Your objective —
Below are entries; copy exactly the lines from the one with "reference for HLS." through the one with "phase-localized chain of", both included, and leave out the rest.

START Entries shown

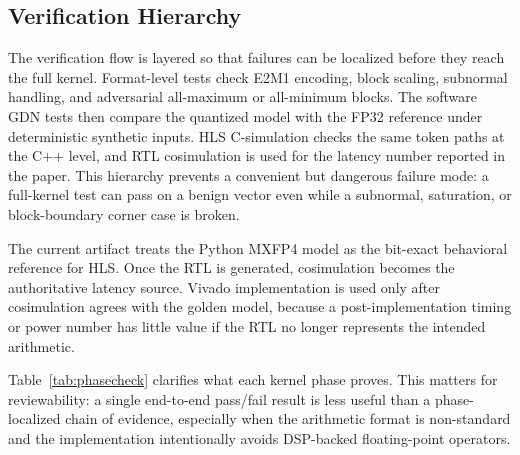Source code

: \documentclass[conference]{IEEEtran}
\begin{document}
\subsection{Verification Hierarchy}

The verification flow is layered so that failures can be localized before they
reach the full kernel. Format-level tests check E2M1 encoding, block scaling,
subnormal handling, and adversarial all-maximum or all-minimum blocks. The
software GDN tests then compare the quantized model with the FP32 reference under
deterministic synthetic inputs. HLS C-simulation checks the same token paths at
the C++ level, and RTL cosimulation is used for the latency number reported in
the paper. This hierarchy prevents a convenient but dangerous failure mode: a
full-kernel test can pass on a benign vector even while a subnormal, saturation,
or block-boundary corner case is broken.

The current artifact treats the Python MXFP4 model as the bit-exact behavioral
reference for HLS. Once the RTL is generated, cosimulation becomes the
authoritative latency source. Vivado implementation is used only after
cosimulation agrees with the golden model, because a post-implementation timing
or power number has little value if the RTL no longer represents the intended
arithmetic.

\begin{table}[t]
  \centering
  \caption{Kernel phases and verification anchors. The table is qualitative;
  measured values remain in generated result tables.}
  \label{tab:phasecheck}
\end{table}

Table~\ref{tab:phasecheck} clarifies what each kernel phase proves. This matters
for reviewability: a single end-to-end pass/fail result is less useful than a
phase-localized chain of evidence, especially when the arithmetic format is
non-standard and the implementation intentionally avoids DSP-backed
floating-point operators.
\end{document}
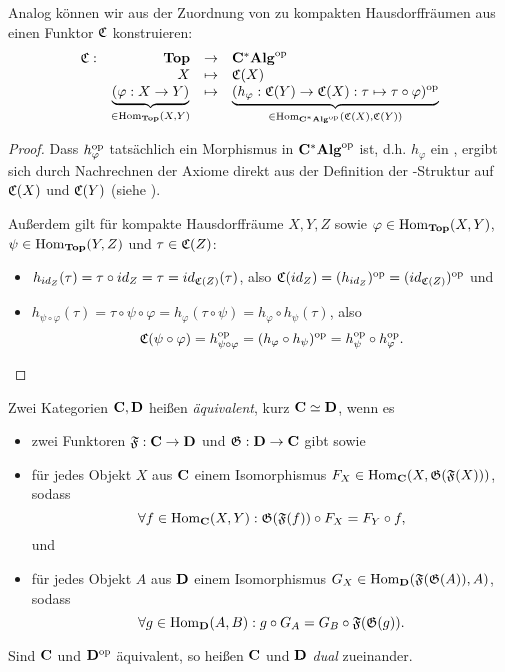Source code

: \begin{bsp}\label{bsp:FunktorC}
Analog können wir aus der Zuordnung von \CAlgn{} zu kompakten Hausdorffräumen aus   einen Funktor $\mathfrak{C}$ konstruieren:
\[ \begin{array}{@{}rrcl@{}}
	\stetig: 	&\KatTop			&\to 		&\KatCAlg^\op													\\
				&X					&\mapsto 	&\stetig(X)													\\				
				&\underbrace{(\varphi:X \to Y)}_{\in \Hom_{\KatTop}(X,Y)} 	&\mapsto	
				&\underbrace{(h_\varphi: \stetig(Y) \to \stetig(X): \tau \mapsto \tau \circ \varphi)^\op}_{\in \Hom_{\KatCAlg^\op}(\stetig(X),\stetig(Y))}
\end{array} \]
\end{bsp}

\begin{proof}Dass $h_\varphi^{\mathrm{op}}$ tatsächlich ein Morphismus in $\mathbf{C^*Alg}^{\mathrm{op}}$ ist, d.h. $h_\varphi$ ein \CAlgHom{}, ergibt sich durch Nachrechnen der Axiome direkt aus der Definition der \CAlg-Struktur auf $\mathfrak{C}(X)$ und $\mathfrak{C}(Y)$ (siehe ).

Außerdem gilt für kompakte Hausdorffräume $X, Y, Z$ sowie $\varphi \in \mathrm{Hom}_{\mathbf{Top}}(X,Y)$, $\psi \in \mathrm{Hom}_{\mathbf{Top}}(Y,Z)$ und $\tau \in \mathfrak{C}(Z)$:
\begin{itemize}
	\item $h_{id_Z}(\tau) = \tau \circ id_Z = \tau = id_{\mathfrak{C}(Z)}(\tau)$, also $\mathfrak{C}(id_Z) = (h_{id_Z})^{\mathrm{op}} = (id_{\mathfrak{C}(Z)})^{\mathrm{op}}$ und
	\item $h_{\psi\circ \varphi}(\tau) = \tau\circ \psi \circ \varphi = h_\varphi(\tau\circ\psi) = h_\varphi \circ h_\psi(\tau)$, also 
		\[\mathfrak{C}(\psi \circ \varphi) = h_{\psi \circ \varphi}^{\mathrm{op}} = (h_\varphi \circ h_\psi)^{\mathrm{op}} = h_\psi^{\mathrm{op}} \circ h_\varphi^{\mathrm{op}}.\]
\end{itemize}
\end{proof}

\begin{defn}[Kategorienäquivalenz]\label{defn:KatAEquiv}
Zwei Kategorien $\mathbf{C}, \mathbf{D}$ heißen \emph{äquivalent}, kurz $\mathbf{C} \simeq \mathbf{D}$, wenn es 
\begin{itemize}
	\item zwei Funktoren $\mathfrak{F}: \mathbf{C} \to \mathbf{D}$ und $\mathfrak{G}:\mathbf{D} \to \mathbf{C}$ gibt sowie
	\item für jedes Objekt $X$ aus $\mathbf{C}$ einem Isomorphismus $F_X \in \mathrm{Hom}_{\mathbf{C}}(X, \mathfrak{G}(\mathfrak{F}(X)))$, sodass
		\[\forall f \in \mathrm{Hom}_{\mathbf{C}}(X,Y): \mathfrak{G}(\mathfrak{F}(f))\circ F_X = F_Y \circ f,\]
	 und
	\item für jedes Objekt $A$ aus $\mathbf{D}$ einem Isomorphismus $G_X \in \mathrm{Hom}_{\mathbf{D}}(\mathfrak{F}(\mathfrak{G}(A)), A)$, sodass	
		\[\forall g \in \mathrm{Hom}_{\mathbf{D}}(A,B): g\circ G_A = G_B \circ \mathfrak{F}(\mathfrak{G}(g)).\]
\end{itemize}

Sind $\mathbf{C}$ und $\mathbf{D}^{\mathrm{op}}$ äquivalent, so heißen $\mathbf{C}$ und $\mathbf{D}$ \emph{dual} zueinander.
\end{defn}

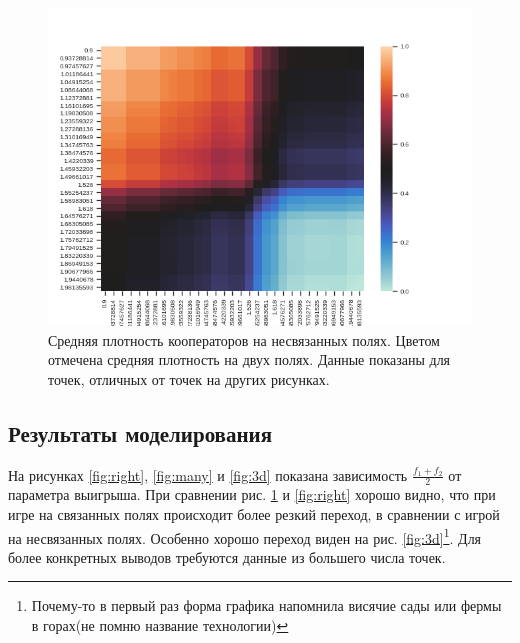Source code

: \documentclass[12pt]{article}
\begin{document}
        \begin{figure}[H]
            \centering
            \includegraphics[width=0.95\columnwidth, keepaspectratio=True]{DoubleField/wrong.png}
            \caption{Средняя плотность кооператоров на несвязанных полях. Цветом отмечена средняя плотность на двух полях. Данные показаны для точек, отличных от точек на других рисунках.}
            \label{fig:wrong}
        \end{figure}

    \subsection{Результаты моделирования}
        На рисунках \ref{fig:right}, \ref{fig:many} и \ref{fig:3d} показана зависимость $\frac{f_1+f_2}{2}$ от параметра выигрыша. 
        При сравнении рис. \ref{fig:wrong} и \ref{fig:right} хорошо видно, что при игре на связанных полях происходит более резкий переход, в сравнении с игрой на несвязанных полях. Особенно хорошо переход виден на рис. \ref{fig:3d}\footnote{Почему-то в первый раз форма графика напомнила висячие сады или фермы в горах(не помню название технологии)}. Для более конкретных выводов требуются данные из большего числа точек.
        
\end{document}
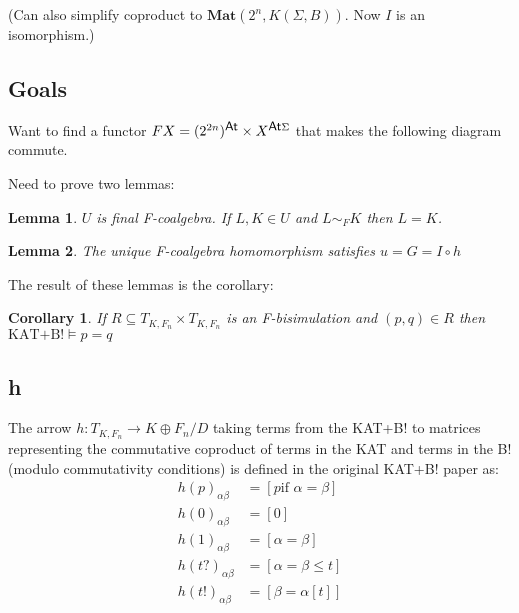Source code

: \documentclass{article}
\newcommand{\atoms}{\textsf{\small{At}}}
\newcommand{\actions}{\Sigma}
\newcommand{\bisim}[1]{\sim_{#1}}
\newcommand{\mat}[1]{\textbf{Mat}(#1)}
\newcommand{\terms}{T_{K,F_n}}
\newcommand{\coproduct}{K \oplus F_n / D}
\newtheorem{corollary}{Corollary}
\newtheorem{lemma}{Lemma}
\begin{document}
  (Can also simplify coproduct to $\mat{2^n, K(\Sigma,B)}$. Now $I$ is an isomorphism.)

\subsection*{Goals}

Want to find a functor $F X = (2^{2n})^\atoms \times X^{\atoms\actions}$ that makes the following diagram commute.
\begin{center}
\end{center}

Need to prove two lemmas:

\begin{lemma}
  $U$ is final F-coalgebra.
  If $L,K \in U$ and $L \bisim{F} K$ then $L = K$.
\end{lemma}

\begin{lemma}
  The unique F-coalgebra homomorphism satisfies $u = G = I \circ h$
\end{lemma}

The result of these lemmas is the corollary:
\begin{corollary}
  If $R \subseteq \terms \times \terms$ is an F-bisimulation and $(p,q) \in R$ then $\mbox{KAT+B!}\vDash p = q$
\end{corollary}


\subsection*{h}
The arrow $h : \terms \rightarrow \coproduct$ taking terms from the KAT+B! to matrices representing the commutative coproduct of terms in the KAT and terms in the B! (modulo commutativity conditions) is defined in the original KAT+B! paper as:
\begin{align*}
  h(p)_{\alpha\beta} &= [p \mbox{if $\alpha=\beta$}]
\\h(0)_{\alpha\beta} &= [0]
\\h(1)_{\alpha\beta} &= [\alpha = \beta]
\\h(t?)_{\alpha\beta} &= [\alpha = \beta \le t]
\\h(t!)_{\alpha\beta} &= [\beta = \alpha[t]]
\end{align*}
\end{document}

END Entries shown

The completed task —
reference for HLS. Once the RTL is generated, cosimulation becomes the
authoritative latency source. Vivado implementation is used only after
cosimulation agrees with the golden model, because a post-implementation timing
or power number has little value if the RTL no longer represents the intended
arithmetic.

\begin{table}[t]
  \centering
  \caption{Kernel phases and verification anchors. The table is qualitative;
  measured values remain in generated result tables.}
  \label{tab:phasecheck}
\end{table}

Table~\ref{tab:phasecheck} clarifies what each kernel phase proves. This matters
for reviewability: a single end-to-end pass/fail result is less useful than a
phase-localized chain of evidence, especially when the arithmetic format is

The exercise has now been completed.